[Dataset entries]
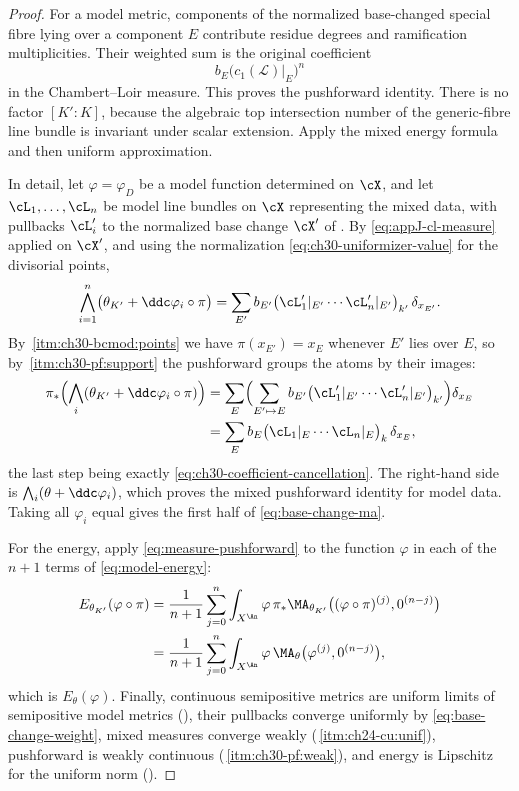 \begin{proof}
For a model metric, components of the normalized base-changed special fibre
lying over a component \(E\) contribute residue degrees and ramification
multiplicities.  Their weighted sum is the original coefficient
\[
 b_E\bigl(c_1(\mathcal L)|_E\bigr)^n
\]
in the Chambert--Loir measure.  This proves the pushforward identity.  There
is no factor \([K':K]\), because the algebraic top intersection number of
the generic-fibre line bundle is invariant under scalar extension.  Apply
the mixed energy formula and then uniform approximation.

In detail, let \(\varphi=\varphi_D\) be a model function determined on
\(\cX\), and let \(\cL_1,\ldots,\cL_n\) be model line bundles on \(\cX\)
representing the mixed data, with pullbacks \(\cL'_i\) to the normalized
base change \(\cX'\) of .  By
\eqref{eq:appJ-cl-measure} applied on \(\cX'\), and using the normalization
\eqref{eq:ch30-uniformizer-value} for the divisorial points,
\[
 \bigwedge_{i=1}^n\bigl(\theta_{K'}+\ddc\varphi_i\circ\pi\bigr)
 =\sum_{E'}b_{E'}
   \bigl(\cL'_1|_{E'}\cdots\cL'_n|_{E'}\bigr)_{k'}\,\delta_{x_{E'}} .
\]
By \,\cref{itm:ch30-bcmod:points} we have
\(\pi(x_{E'})=x_E\) whenever \(E'\) lies over \(E\), so by
\,\cref{itm:ch30-pf:support} the
pushforward groups the atoms by their images:
\[
\begin{aligned}
 \pi_*\Bigl(\bigwedge_i(\theta_{K'}+\ddc\varphi_i\circ\pi)\Bigr)
 &=\sum_E\Bigl(\sum_{E'\mapsto E}b_{E'}
    \bigl(\cL'_1|_{E'}\cdots\cL'_n|_{E'}\bigr)_{k'}\Bigr)\delta_{x_E}\\
 &=\sum_Eb_E\bigl(\cL_1|_E\cdots\cL_n|_E\bigr)_k\,\delta_{x_E},
\end{aligned}
\]
the last step being exactly
\eqref{eq:ch30-coefficient-cancellation}.  The right-hand side is
\(\bigwedge_i(\theta+\ddc\varphi_i)\), which proves the mixed pushforward
identity for model data.  Taking all \(\varphi_i\) equal gives the first
half of \eqref{eq:base-change-ma}.

For the energy, apply \eqref{eq:measure-pushforward} to the function
\(\varphi\) in each of the \(n+1\) terms of \eqref{eq:model-energy}:
\[
\begin{aligned}
 E_{\theta_{K'}}(\varphi\circ\pi)
 &=\frac1{n+1}\sum_{j=0}^n\int_{X^{\An}}\varphi\,
   \pi_*\MA_{\theta_{K'}}\bigl((\varphi\circ\pi)^{(j)},0^{(n-j)}\bigr)\\
 &=\frac1{n+1}\sum_{j=0}^n\int_{X^{\An}}\varphi\,
   \MA_\theta\bigl(\varphi^{(j)},0^{(n-j)}\bigr),
\end{aligned}
\]
which is \(E_\theta(\varphi)\).  Finally, continuous semipositive metrics
are uniform limits of semipositive model metrics
(), their pullbacks converge uniformly by
\eqref{eq:base-change-weight}, mixed measures converge weakly
(\,\cref{itm:ch24-cu:unif}), pushforward
is weakly continuous
(\,\cref{itm:ch30-pf:weak}), and energy is
Lipschitz for the uniform norm ().
\end{proof}

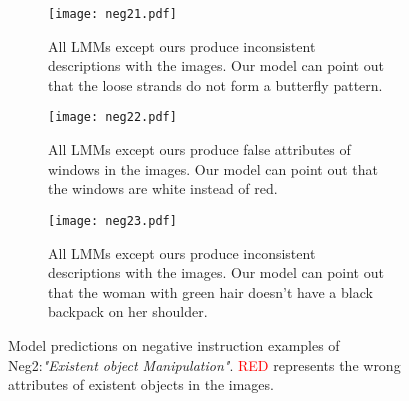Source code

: \begin{figure}
     \centering
     \begin{subfigure}[b]{\textwidth}
         \centering
         \texttt{[image: neg21.pdf]}
         \caption{All LMMs except ours produce inconsistent descriptions with the images. Our model can point out that the loose strands do not form a butterfly pattern. }
         \label{fig:NEG21}
     \end{subfigure}
     \par\bigskip
     \begin{subfigure}[b]{\textwidth}
         \centering
         \texttt{[image: neg22.pdf]}
         \caption{All LMMs except ours produce false attributes of windows in the images. Our model can point out that the windows are white instead of red. }
         \label{fig:NEG22}
     \end{subfigure}
     \par\bigskip
     \begin{subfigure}[b]{\textwidth}
         \centering
         \texttt{[image: neg23.pdf]}
         \caption{All LMMs except ours produce inconsistent descriptions with the images. Our model can point out that the woman with green hair doesn't have a black backpack on her shoulder. }
         \label{fig:NEG23}
     \end{subfigure}
        \caption{Model predictions on negative instruction examples of Neg2:\textit{"Existent object Manipulation"}. \textcolor{red}{RED} represents the wrong attributes of existent objects in the images.}
        \label{fig:demo_neg2}
        
\end{figure}

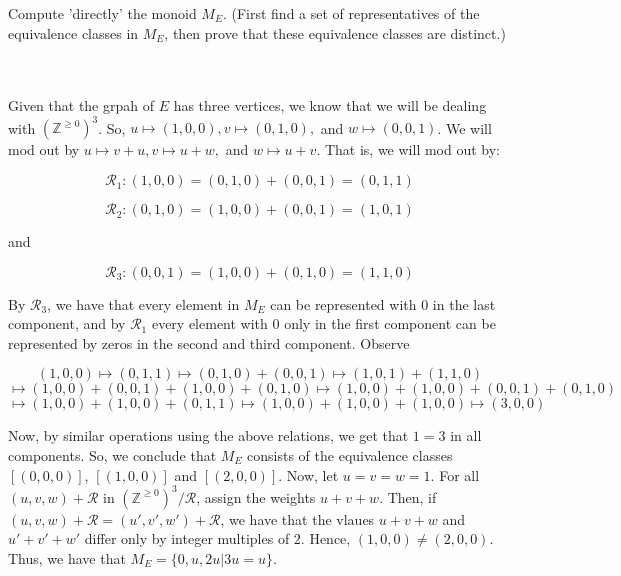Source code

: Compute 'directly' the monoid $M_E$. (First find a set of representatives of the equivalence classes in
$M_E$, then prove that these equivalence classes are distinct.)\\\\

\begin{solution}\renewcommand{\qedsymbol}{}\ \\
    Given that the grpah of $E$ has three vertices, we know that we will be dealing with
    $(\mathbb{Z}^{\geq0})^3$. So, $u\mapsto(1,0,0), v\mapsto(0,1,0),$ and $w\mapsto(0,0,1)$. We will mod
    out by $u\mapsto v+u, v\mapsto u+w,$ and $w\mapsto u+v$. That is, we will mod out by:

    $$\mathcal{R}_1:(1,0,0)=(0,1,0)+(0,0,1)=(0,1,1)$$

    $$\mathcal{R}_2:(0,1,0)=(1,0,0)+(0,0,1)=(1,0,1)$$

    and

    $$\mathcal{R}_3:(0,0,1)=(1,0,0)+(0,1,0)=(1,1,0)$$

    By $\mathcal{R}_3$, we have that every element in $M_E$ can be represented with $0$ in the last
    component, and by $\mathcal{R}_1$ every element with $0$ only in the first component can be
    represented by zeros in the second and third component. Observe

    $$(1,0,0)\mapsto(0,1,1)\mapsto(0,1,0)+(0,0,1)\mapsto(1,0,1)+(1,1,0)$$
    $$\mapsto(1,0,0)+(0,0,1)+(1,0,0)+(0,1,0)\mapsto(1,0,0)+(1,0,0)+(0,0,1)+(0,1,0)$$
    $$\mapsto(1,0,0)+(1,0,0)+(0,1,1)\mapsto(1,0,0)+(1,0,0)+(1,0,0)\mapsto(3,0,0)$$

    Now, by similar operations using the above relations, we get that $1=3$ in all components. So, we
    conclude that $M_E$ consists of the equivalence classes $[(0,0,0)]$, $[(1,0,0)]$ and
    $[(2,0,0)]$. Now, let $u=v=w=1$. For all $(u,v,w)+\mathcal{R}$ in
    $(\mathbb{Z}^{\geq0})^3/\mathcal{R}$, assign the weights $u+v+w$. Then, if
    $(u,v,w)+\mathcal{R}=(u',v',w')+\mathcal{R}$, we have that the vlaues $u+v+w$ and $u'+v'+w'$ differ
    only by integer multiples of $2$. Hence, $(1,0,0)\neq(2,0,0)$. Thus, we have that
    $M_E=\{0,u,2u|3u=u\}$.

\end{solution}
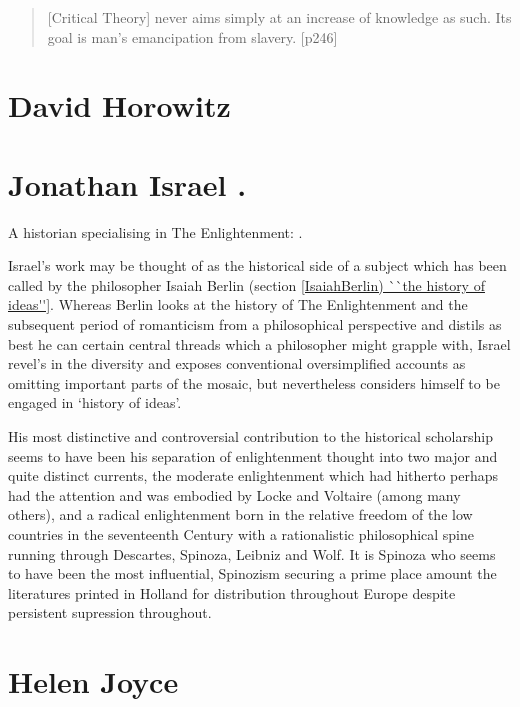 \documentclass[10pt,titlepage]{book}
\begin{document}
\begin{quote}
  [Critical Theory] never aims simply at an increase of knowledge as such. Its goal is man's emancipation from slavery. [p246]
\end{quote}

\section{David Horowitz}

\cite{horowitz-paau,horowitz-bbal}

\section{Jonathan Israel \cite{israel2011revolution,israel2013democratic,israel2006enlightenment,israel2002radical}.}

A historian specialising in The Enlightenment:
\cite{israel2011revolution,israel2013democratic,israel2006enlightenment,israel2002radical}.

Israel's work may be thought of as the historical side of a subject which has been called by the philosopher Isaiah Berlin (section \ref{IsaiahBerlin) ``the history of ideas''}.
Whereas Berlin looks at the history of The Enlightenment and the subsequent period of romanticism from a philosophical perspective and distils as best he can certain central threads which a philosopher might grapple with, Israel revel's in the diversity and exposes conventional oversimplified accounts as omitting important parts of the mosaic, but nevertheless considers himself to be engaged in `history of ideas'.

His most distinctive and controversial contribution to the historical scholarship seems to have been his separation of enlightenment thought into two major and quite distinct currents, the moderate enlightenment which had hitherto perhaps had the attention and was embodied by Locke and Voltaire (among many others), and a radical enlightenment born in the relative freedom of the low countries in the seventeenth Century with a rationalistic philosophical spine running through Descartes, Spinoza, Leibniz and Wolf.
It is Spinoza who seems to have been the most influential, Spinozism securing a prime place amount the literatures printed in Holland for distribution throughout Europe despite persistent supression throughout.


\section{Helen Joyce}
\end{document}
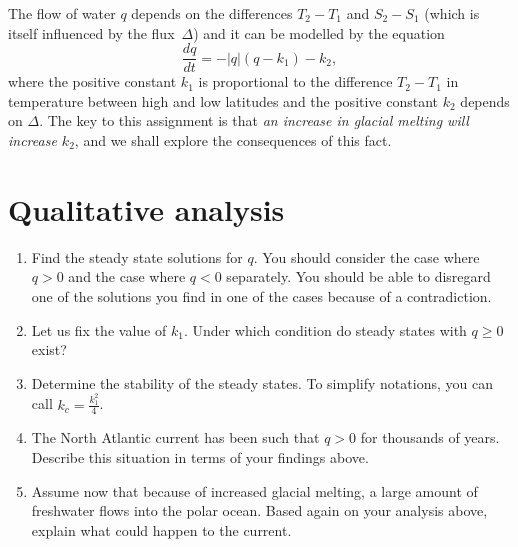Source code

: \documentclass[10pt, letterpaper, answer]{exam}
\begin{document}
The flow of water $q$ depends on the differences $T_2 - T_1$ and $S_2 - S_1$ (which is itself influenced by the flux~$\Delta$) and it can be modelled by the equation
\begin{equation}
    \frac{dq}{dt} = -|q|(q - k_1) - k_2,
\end{equation}
where the positive constant $k_1$ is proportional to the difference $T_2 - T_1$ in temperature between high and low latitudes and the positive constant $k_2$ depends on $\Delta$. The key to this assignment is that \emph{an increase in glacial melting will increase $k_2$}, and we shall explore the consequences of this fact.

\section{Qualitative analysis}
\begin{enumerate}
    \item Find the steady state solutions for $q$. You should consider the case where $q>0$ and the case where $q<0$ separately.  You should be able to disregard one of the solutions you find in one of the cases because of a contradiction. 

    \item Let us fix the value of $k_1$. Under which condition do steady states with $q\geq0$ exist?

\item Determine the stability of the steady states. To simplify notations, you can call $k_c = \frac{k_1^2}{4}$.



\item The North Atlantic current has been such that $q>0$ for thousands of years. Describe this situation in terms of your findings above.



\item Assume now that because of increased glacial melting, a large amount of freshwater flows into the polar ocean. Based again on your analysis above, explain what could happen to the current.

 
\end{enumerate}

\end{document}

INSTRUCTIONS TO FOLLOW
Count of lines holding the string "weakly": please work it out for the entries above and give the number alone.

EXERCISE OUTPUT
2